Manage, Motivate and Retain your Talent


It’s extremely important to manage, motivate and retain your team…it leads to increased team morale, more efficient internal workings, greater efficiency and increased profit, and the ability to attract top talent.

Companies have often used corporate days out to help develop managers, taking them outside their comfort zone and throwing them into situations where they have to lead an unfamiliar team. It’s fascinating to watch just how challenging it is for managers to lead, inspire and motivate a team of people they don’t know very well, especially when the pressure is really on and they are hanging from a thin rope, on board a sailing ship or trying to navigate around an obstacle course.

One of the most common things to come out of these days is planning – yet how often do we actually plan? Not just where our business is going and what needs to be done to get there, but more importantly, share that vision with the team.

Plan your Work and Work your Plan!

Set goals and make sure they are SMART goals:
• Specific
• Measurable
• Achievable
• Relevant
• Time Based

All team members need to know where they are going – the business vision and their individual goals need to be clear, attainable but stretching, so they know they can get there if they put the effort in.

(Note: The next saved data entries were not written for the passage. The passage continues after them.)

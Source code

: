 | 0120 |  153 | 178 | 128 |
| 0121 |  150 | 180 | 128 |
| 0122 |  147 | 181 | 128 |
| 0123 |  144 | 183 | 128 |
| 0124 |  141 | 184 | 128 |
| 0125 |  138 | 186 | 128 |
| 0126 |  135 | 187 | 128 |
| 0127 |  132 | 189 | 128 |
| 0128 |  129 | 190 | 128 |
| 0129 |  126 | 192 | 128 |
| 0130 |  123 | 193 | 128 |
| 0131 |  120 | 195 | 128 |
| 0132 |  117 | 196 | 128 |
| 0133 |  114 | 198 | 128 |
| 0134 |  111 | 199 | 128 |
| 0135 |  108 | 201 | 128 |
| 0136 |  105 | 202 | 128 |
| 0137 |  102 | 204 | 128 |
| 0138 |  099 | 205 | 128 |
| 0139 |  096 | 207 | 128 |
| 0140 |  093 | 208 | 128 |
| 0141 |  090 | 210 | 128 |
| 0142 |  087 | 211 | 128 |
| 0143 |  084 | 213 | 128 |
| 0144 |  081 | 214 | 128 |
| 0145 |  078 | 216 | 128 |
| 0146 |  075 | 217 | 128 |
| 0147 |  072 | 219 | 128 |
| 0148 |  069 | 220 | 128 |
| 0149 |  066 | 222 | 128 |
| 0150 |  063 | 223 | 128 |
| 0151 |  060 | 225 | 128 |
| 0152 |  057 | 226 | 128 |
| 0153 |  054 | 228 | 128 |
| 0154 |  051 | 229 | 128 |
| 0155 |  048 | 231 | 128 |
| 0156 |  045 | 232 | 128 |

As a manager you need to share your vision and goals and help them set their own. What would each of your team say if today you asked them what your company’s goal is? Would their answers be the same, or would they all be different? Do different departments have a different idea of the direction and goals of the business? Imagine what would happen on a corporate training day if half the team were heading east whilst the others headed west. No one would end up at the same destination – and yet in business we often expect this.

Even if they know your vision do they actually want to achieve it? What is in it for them? Is it pride in a job well done or money motivated? What does reaching the goal really mean to each individual team member? Do they actually jump out of bed every morning and rush into work just to help you reach your goals? And if not, why not? Think about what’s stopping them, think about what really is important to them, and then ask.

Plan your vision, your goals and get their buy in. Give everyone a role to play in achieving the goal and allocate outcomes. Use the team, recognise strengths, ask what they can contribute and let them get on with it. Trust them to do the job you employed them to do. Very few people like to be micro managed, simply telling someone to do something might get the
job done, but without a happy heart and full of pride.

Often results will be simple and short term, not long term ownership and success that builds further success. Far better to talk about the outcome you would like them to achieve, give them the chance to think for themselves, have ownership and come up with their own way of achieving it, talk through the options, but let them decide what to do.

They might choose to do something in a different way to you, but maybe looking at something with a fresh perspective or new angle might even be better and more cost effective that your own plan. As a manager or business owner, that might dent your pride. You might feel it makes you look stupid, old fashioned or out-of-date, but if it improves results, reduces costs and builds a motivated team, then shouldn’t you just swallow your pride and share the glory?

There are 3 basic rules:
1. If you have no goal, or your people don’t know what it is, then how will they know when they’ve got there?

2. If the goal that you do have isn’t truly inspirational for everyone, then why would they even bother trying to get there?

3. If your team can’t or aren’t allowed to think for themselves, they’ll get bored, disillusioned and will end up leaving.

Remember – if you keep doing what you’ve always done, you will keep getting the same results. If you want to improve embrace change, manage, motivate and retain your most valuable assets.